I’m looking for a solution with a battery-operated lux sensor. Does anyone have any ideas?
https://es.aliexpress.com/item/1005007091502065.html
teh Aqara Light Sensor T1 is the most recomended
Many motion sensors have lux-sensor on board as well.
Here are three solutions. Considerations:
- You should have an enclosure
- I have no experience with this lux sensor
- I have had very positive experiences with the software and other hardware.
- The software has HA integrations and are HA self-configuring, but requires configuration/programming on the hardware side.
Powered by battery
- lux sensor TSL2561 $2.75
- ESP-12F $1.58
- AA battery carrier $0.97
- AA batteries, 2X ~ $1.50
Software is Tasmota
OR
- lux sensor TSL2561 $2.75
- ESP-01S $1.58
- ESP-01 break out board $1.25
- charge controller board $0.78
- 18650 battery carrier $0.66
- 18650 battery (caveat emptor! Cheaper ones have lower mAhs … don’t believe specs) $1 to $12
Software is Tasmota
Powered by PC
- lux sensor TSL2561 $2.75
- Arduino Nano $3.03
- USB C cable $2.26
Software is MySensors
Is it really for outdoor? I thought it’s only IP 44.
Can I communicate via Bluetooth and Shelly Bluetooth gateway?
The last time I communicated via Zigbee, it didn’t work. I think I need a new gateway or stick. Do you have any recommendations?
Thanks for your suggestion.
Is there a reason why you don’t suggest the BH1750?
Do you think the battery works with WiFi? How often would it need to be changed?
I haven’t seen any battery-operated WiFi modules yet.
Thanks everyone
No, there is a Tasmota configuration for this, too.
WiFi is an energy hog, so it is avoided. When I think about it, it’s not a great solution because the WiFi would have to be ON all the time or spend a lot of time in the wake period trying to reconnect.
MySensors would be a better way to go. Two Arduinos with nRF24 radios. One is a gateway and the other a sensor. The gateway is as above. The sensor has the batteries as described above.
The battery saving technique is to go into low power mode for a period of time (depending on the requirements of you project), “wake”, capture data, send data, “sleep”. The capture data may take awhile (1s?) because the reading has to “settle”
@MelleD A social hint: the community has a lot of collective experience which was obtained by investing personal resources. Not so subtly, at this point, I advise you gain experience and share that experience with the community.
What is your use case for a lux sensor? Do you need to know the lux or just if it’s dark, sunny or daytime? Are you prepared to build something yourself?
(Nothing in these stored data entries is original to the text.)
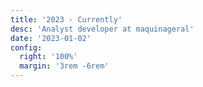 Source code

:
 ```yaml
---
title: '2023 - Currently'
desc: 'Analyst developer at maquinageral'
date: '2023-01-02'
config:
  right: '100%'
  margin: '3rem -6rem'
---
```

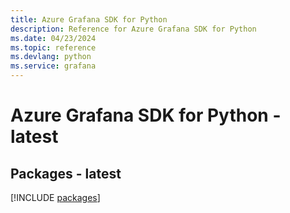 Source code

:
 ```yaml
---
title: Azure Grafana SDK for Python
description: Reference for Azure Grafana SDK for Python
ms.date: 04/23/2024
ms.topic: reference
ms.devlang: python
ms.service: grafana
---
```

# Azure Grafana SDK for Python - latest
## Packages - latest
[!INCLUDE [packages](grafana-index.md)]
what do you use on HomeAssistant ZHA or Z2M?
there is so many adapters that you can use
this one is really cheap and it works.
SONOFF Zigbee 3.0 USB Dongle Plus ZBDongle-P
just remember you need a healthy mesh , so having only 1 device on your mesh is not recommended as many zigbee devices work as a repeater .
I would like to control by blinds and shutter via lux(sunny, runny, cloudy) & sun azimuth/evelation for east, south and west.
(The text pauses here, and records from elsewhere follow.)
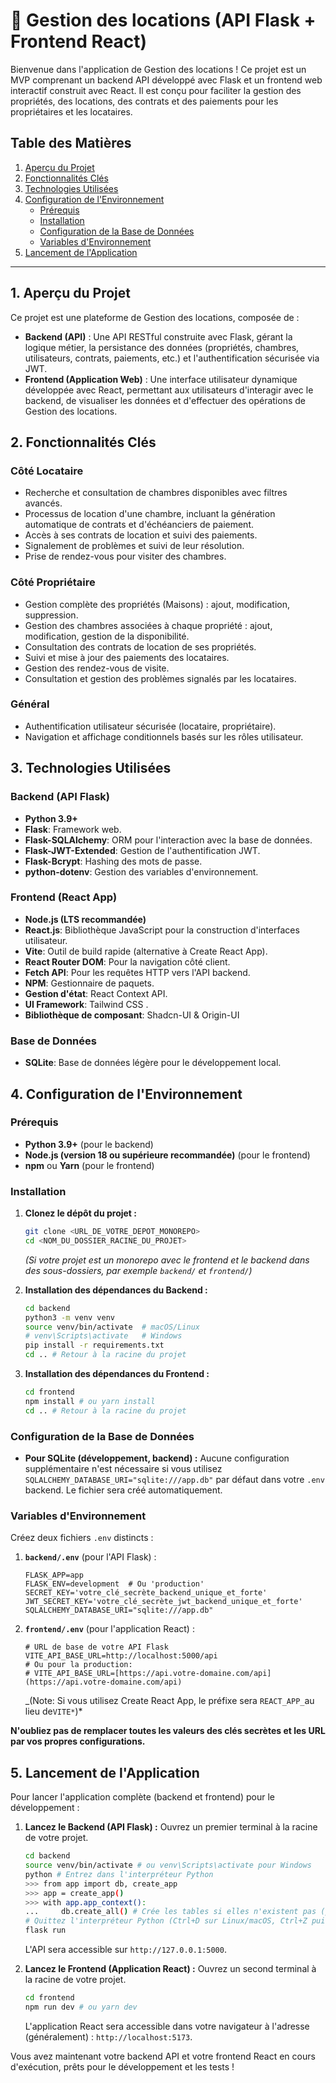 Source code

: # 🏡 Gestion des locations (API Flask + Frontend React)

Bienvenue dans l'application de Gestion des locations ! Ce projet est un MVP comprenant un backend API développé avec Flask et un frontend web interactif construit avec React. Il est conçu pour faciliter la gestion des propriétés, des locations, des contrats et des paiements pour les propriétaires et les locataires.

## Table des Matières

1.  [Aperçu du Projet](#1-aperçu-du-projet)
2.  [Fonctionnalités Clés](#2-fonctionnalités-clés)
3.  [Technologies Utilisées](#3-technologies-utilisées)
4.  [Configuration de l'Environnement](#4-configuration-de-lenvironnement)
    - [Prérequis](#prérequis)
    - [Installation](#installation)
    - [Configuration de la Base de Données](#configuration-de-la-base-de-données)
    - [Variables d'Environnement](#variables-denvironnement)
5.  [Lancement de l'Application](#5-lancement-de-l'application)

---

## 1. Aperçu du Projet

Ce projet est une plateforme de Gestion des locations, composée de :

- **Backend (API)** : Une API RESTful construite avec Flask, gérant la logique métier, la persistance des données (propriétés, chambres, utilisateurs, contrats, paiements, etc.) et l'authentification sécurisée via JWT.
- **Frontend (Application Web)** : Une interface utilisateur dynamique développée avec React, permettant aux utilisateurs d'interagir avec le backend, de visualiser les données et d'effectuer des opérations de Gestion des locations.

## 2. Fonctionnalités Clés

### Côté Locataire

- Recherche et consultation de chambres disponibles avec filtres avancés.
- Processus de location d'une chambre, incluant la génération automatique de contrats et d'échéanciers de paiement.
- Accès à ses contrats de location et suivi des paiements.
- Signalement de problèmes et suivi de leur résolution.
- Prise de rendez-vous pour visiter des chambres.

### Côté Propriétaire

- Gestion complète des propriétés (Maisons) : ajout, modification, suppression.
- Gestion des chambres associées à chaque propriété : ajout, modification, gestion de la disponibilité.
- Consultation des contrats de location de ses propriétés.
- Suivi et mise à jour des paiements des locataires.
- Gestion des rendez-vous de visite.
- Consultation et gestion des problèmes signalés par les locataires.

### Général

- Authentification utilisateur sécurisée (locataire, propriétaire).
- Navigation et affichage conditionnels basés sur les rôles utilisateur.

## 3. Technologies Utilisées

### Backend (API Flask)

- **Python 3.9+**
- **Flask**: Framework web.
- **Flask-SQLAlchemy**: ORM pour l'interaction avec la base de données.
- **Flask-JWT-Extended**: Gestion de l'authentification JWT.
- **Flask-Bcrypt**: Hashing des mots de passe.
- **python-dotenv**: Gestion des variables d'environnement.

### Frontend (React App)

- **Node.js (LTS recommandée)**
- **React.js**: Bibliothèque JavaScript pour la construction d'interfaces utilisateur.
- **Vite**: Outil de build rapide (alternative à Create React App).
- **React Router DOM**: Pour la navigation côté client.
- **Fetch API**: Pour les requêtes HTTP vers l'API backend.
- **NPM**: Gestionnaire de paquets.
- **Gestion d'état**: React Context API.
- **UI Framework**: Tailwind CSS .
- **Bibliothèque de composant**: Shadcn-UI & Origin-UI

### Base de Données

- **SQLite**: Base de données légère pour le développement local.

## 4. Configuration de l'Environnement

### Prérequis

- **Python 3.9+** (pour le backend)
- **Node.js (version 18 ou supérieure recommandée)** (pour le frontend)
- **npm** ou **Yarn** (pour le frontend)

### Installation

1.  **Clonez le dépôt du projet :**

    ```bash
    git clone <URL_DE_VOTRE_DEPOT_MONOREPO>
    cd <NOM_DU_DOSSIER_RACINE_DU_PROJET>
    ```

    _(Si votre projet est un monorepo avec le frontend et le backend dans des sous-dossiers, par exemple `backend/` et `frontend/`)_

2.  **Installation des dépendances du Backend :**

    ```bash
    cd backend
    python3 -m venv venv
    source venv/bin/activate  # macOS/Linux
    # venv\Scripts\activate   # Windows
    pip install -r requirements.txt
    cd .. # Retour à la racine du projet
    ```

3.  **Installation des dépendances du Frontend :**
    ```bash
    cd frontend
    npm install # ou yarn install
    cd .. # Retour à la racine du projet
    ```

### Configuration de la Base de Données

- **Pour SQLite (développement, backend) :**
  Aucune configuration supplémentaire n'est nécessaire si vous utilisez `SQLALCHEMY_DATABASE_URI="sqlite:///app.db"` par défaut dans votre `.env` backend. Le fichier sera créé automatiquement.

### Variables d'Environnement

Créez deux fichiers `.env` distincts :

1.  **`backend/.env`** (pour l'API Flask) :

    ```
    FLASK_APP=app
    FLASK_ENV=development  # Ou 'production'
    SECRET_KEY='votre_clé_secrète_backend_unique_et_forte'
    JWT_SECRET_KEY='votre_clé_secrète_jwt_backend_unique_et_forte'
    SQLALCHEMY_DATABASE_URI="sqlite:///app.db"
    ```

2.  **`frontend/.env`** (pour l'application React) :
    ```
    # URL de base de votre API Flask
    VITE_API_BASE_URL=http://localhost:5000/api
    # Ou pour la production:
    # VITE_API_BASE_URL=[https://api.votre-domaine.com/api](https://api.votre-domaine.com/api)
    ```
    _(Note: Si vous utilisez Create React App, le préfixe sera `REACT_APP_`au lieu de`VITE*`)*

**N'oubliez pas de remplacer toutes les valeurs des clés secrètes et les URL par vos propres configurations.**

## 5. Lancement de l'Application

Pour lancer l'application complète (backend et frontend) pour le développement :

1.  **Lancez le Backend (API Flask) :**
    Ouvrez un premier terminal à la racine de votre projet.

    ```bash
    cd backend
    source venv/bin/activate # ou venv\Scripts\activate pour Windows
    python # Entrez dans l'interpréteur Python
    >>> from app import db, create_app
    >>> app = create_app()
    >>> with app.app_context():
    ...     db.create_all() # Crée les tables si elles n'existent pas (première fois ou après modifications de modèles)
    # Quittez l'interpréteur Python (Ctrl+D sur Linux/macOS, Ctrl+Z puis Entrée sur Windows)
    flask run
    ```

    L'API sera accessible sur `http://127.0.0.1:5000`.

2.  **Lancez le Frontend (Application React) :**
    Ouvrez un second terminal à la racine de votre projet.
    ```bash
    cd frontend
    npm run dev # ou yarn dev
    ```
    L'application React sera accessible dans votre navigateur à l'adresse (généralement) : `http://localhost:5173`.

Vous avez maintenant votre backend API et votre frontend React en cours d'exécution, prêts pour le développement et les tests !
Maybe :). I’m trying to figure that out right now. I’m not a hardware expert, more into software. But I built a CO-2 sensor with MH-Z19 and ESP Home, for example. It even still works
Currently nothing just WIFI, Bluetooth & homeatic.
This is my favorite, but at the moment I don’t know if a stick for €30 is worth it if you only have one device, but you have to start somewhere :P.
The current alternative is from homeatic.
Yes thats my experience too.
Ok I have to look into that, first I was looking for something with Bluetooth (there are some gateways currently around) as communication protocol.
Thanks for the hint, but when you look at my github account and my posts, are you afraid that I don’t share my experience or not grabbing knowledge without helping others?
Sun integration is good for tracking sun. You could build a light sensor with esp8266/esp32 with a photoresistor. Use deepsleep. An 18650 cell to power and a solar panel with tp4056 to control charging. Stick it all in a glass case with cover like a lunch box.
Not at all @MelleD! This was my feeble attempt at encouraging you to build your own. I now see that you have sufficient experience!
I second @Spiro 's idea. I do that for a soil moisture sensor. I designed an enclosure for the battery and charge board and a bracket for the solar panel.
Ok my (lazy!) solution was to reuse my Shelly BLU Motion with a IP 65 cover case with a transparent side.